◆ Instructions to follow: Go through the records below and write each one out again unchanged.

##############################

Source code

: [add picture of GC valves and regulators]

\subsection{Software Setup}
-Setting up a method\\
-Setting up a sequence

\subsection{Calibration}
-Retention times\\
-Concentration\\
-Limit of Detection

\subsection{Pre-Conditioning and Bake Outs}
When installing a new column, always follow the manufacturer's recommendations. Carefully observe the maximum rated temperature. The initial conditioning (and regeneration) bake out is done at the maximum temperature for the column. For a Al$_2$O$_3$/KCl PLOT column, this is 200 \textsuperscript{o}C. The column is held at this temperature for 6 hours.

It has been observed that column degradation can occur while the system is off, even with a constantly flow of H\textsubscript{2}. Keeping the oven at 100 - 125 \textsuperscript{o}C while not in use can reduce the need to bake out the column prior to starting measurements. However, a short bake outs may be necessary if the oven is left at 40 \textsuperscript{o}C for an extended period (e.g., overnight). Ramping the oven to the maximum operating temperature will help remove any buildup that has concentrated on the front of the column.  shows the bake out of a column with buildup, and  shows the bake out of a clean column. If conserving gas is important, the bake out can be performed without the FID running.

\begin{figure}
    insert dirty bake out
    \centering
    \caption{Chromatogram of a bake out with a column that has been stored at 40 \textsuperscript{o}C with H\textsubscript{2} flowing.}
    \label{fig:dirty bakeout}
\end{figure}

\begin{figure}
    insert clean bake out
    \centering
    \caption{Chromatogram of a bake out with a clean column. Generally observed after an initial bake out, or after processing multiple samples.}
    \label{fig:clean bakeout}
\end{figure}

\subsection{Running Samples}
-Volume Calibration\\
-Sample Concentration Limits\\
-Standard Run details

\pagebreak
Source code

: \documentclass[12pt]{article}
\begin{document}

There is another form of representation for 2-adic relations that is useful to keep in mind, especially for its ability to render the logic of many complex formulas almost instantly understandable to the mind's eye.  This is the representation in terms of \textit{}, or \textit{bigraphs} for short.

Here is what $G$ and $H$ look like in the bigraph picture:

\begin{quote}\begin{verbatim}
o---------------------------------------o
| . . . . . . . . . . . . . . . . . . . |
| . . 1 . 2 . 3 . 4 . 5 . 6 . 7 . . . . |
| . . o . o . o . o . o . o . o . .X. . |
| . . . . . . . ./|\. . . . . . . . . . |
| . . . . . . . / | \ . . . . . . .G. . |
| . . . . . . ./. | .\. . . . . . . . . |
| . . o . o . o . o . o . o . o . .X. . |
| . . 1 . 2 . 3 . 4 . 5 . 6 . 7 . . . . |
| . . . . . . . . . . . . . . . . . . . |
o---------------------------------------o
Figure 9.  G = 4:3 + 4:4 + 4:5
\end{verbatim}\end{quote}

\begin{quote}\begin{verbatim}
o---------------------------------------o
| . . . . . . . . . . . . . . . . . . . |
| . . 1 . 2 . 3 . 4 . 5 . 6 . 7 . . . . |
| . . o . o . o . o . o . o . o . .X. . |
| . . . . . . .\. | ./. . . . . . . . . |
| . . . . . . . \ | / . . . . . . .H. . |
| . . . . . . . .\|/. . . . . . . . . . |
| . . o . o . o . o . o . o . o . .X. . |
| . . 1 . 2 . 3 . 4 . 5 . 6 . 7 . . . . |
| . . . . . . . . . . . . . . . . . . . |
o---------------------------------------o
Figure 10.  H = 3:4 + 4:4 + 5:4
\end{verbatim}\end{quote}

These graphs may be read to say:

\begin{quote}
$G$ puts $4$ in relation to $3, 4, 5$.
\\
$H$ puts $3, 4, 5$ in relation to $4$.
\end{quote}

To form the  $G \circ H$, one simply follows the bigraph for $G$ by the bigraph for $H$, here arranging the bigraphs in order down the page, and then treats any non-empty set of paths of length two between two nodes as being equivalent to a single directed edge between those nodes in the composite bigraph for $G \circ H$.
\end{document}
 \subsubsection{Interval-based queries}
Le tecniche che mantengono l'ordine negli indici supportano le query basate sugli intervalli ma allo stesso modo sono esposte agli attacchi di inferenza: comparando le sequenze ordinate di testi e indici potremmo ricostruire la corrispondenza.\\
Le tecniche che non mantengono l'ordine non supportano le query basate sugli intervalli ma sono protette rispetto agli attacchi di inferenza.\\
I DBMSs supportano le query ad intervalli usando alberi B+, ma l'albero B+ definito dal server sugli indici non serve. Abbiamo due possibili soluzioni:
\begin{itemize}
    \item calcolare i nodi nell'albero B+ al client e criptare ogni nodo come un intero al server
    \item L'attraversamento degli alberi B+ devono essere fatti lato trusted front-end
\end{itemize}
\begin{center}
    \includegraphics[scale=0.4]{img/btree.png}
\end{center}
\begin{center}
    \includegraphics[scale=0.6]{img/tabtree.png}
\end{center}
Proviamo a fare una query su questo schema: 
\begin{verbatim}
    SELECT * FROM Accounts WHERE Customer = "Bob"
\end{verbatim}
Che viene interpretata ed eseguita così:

##############################

◆ Result below:
Source code

: [add picture of GC valves and regulators]

\subsection{Software Setup}
-Setting up a method\\
-Setting up a sequence

\subsection{Calibration}
-Retention times\\
-Concentration\\
-Limit of Detection

\subsection{Pre-Conditioning and Bake Outs}
When installing a new column, always follow the manufacturer's recommendations. Carefully observe the maximum rated temperature. The initial conditioning (and regeneration) bake out is done at the maximum temperature for the column. For a Al$_2$O$_3$/KCl PLOT column, this is 200 \textsuperscript{o}C. The column is held at this temperature for 6 hours.

It has been observed that column degradation can occur while the system is off, even with a constantly flow of H\textsubscript{2}. Keeping the oven at 100 - 125 \textsuperscript{o}C while not in use can reduce the need to bake out the column prior to starting measurements. However, a short bake outs may be necessary if the oven is left at 40 \textsuperscript{o}C for an extended period (e.g., overnight). Ramping the oven to the maximum operating temperature will help remove any buildup that has concentrated on the front of the column.  shows the bake out of a column with buildup, and  shows the bake out of a clean column. If conserving gas is important, the bake out can be performed without the FID running.

\begin{figure}
    insert dirty bake out
    \centering
    \caption{Chromatogram of a bake out with a column that has been stored at 40 \textsuperscript{o}C with H\textsubscript{2} flowing.}
    \label{fig:dirty bakeout}
\end{figure}

\begin{figure}
    insert clean bake out
    \centering
    \caption{Chromatogram of a bake out with a clean column. Generally observed after an initial bake out, or after processing multiple samples.}
    \label{fig:clean bakeout}
\end{figure}

\subsection{Running Samples}
-Volume Calibration\\
-Sample Concentration Limits\\
-Standard Run details

\pagebreak
Source code

: \documentclass[12pt]{article}
\begin{document}

There is another form of representation for 2-adic relations that is useful to keep in mind, especially for its ability to render the logic of many complex formulas almost instantly understandable to the mind's eye.  This is the representation in terms of \textit{}, or \textit{bigraphs} for short.

Here is what $G$ and $H$ look like in the bigraph picture:

\begin{quote}\begin{verbatim}
o---------------------------------------o
| . . . . . . . . . . . . . . . . . . . |
| . . 1 . 2 . 3 . 4 . 5 . 6 . 7 . . . . |
| . . o . o . o . o . o . o . o . .X. . |
| . . . . . . . ./|\. . . . . . . . . . |
| . . . . . . . / | \ . . . . . . .G. . |
| . . . . . . ./. | .\. . . . . . . . . |
| . . o . o . o . o . o . o . o . .X. . |
| . . 1 . 2 . 3 . 4 . 5 . 6 . 7 . . . . |
| . . . . . . . . . . . . . . . . . . . |
o---------------------------------------o
Figure 9.  G = 4:3 + 4:4 + 4:5
\end{verbatim}\end{quote}

\begin{quote}\begin{verbatim}
o---------------------------------------o
| . . . . . . . . . . . . . . . . . . . |
| . . 1 . 2 . 3 . 4 . 5 . 6 . 7 . . . . |
| . . o . o . o . o . o . o . o . .X. . |
| . . . . . . .\. | ./. . . . . . . . . |
| . . . . . . . \ | / . . . . . . .H. . |
| . . . . . . . .\|/. . . . . . . . . . |
| . . o . o . o . o . o . o . o . .X. . |
| . . 1 . 2 . 3 . 4 . 5 . 6 . 7 . . . . |
| . . . . . . . . . . . . . . . . . . . |
o---------------------------------------o
Figure 10.  H = 3:4 + 4:4 + 5:4
\end{verbatim}\end{quote}

These graphs may be read to say:

\begin{quote}
$G$ puts $4$ in relation to $3, 4, 5$.
\\
$H$ puts $3, 4, 5$ in relation to $4$.
\end{quote}

To form the  $G \circ H$, one simply follows the bigraph for $G$ by the bigraph for $H$, here arranging the bigraphs in order down the page, and then treats any non-empty set of paths of length two between two nodes as being equivalent to a single directed edge between those nodes in the composite bigraph for $G \circ H$.
\end{document}
 \subsubsection{Interval-based queries}
Le tecniche che mantengono l'ordine negli indici supportano le query basate sugli intervalli ma allo stesso modo sono esposte agli attacchi di inferenza: comparando le sequenze ordinate di testi e indici potremmo ricostruire la corrispondenza.\\
Le tecniche che non mantengono l'ordine non supportano le query basate sugli intervalli ma sono protette rispetto agli attacchi di inferenza.\\
I DBMSs supportano le query ad intervalli usando alberi B+, ma l'albero B+ definito dal server sugli indici non serve. Abbiamo due possibili soluzioni:
\begin{itemize}
    \item calcolare i nodi nell'albero B+ al client e criptare ogni nodo come un intero al server
    \item L'attraversamento degli alberi B+ devono essere fatti lato trusted front-end
\end{itemize}
\begin{center}
    \includegraphics[scale=0.4]{img/btree.png}
\end{center}
\begin{center}
    \includegraphics[scale=0.6]{img/tabtree.png}
\end{center}
Proviamo a fare una query su questo schema: 
\begin{verbatim}
    SELECT * FROM Accounts WHERE Customer = "Bob"
\end{verbatim}
Che viene interpretata ed eseguita così:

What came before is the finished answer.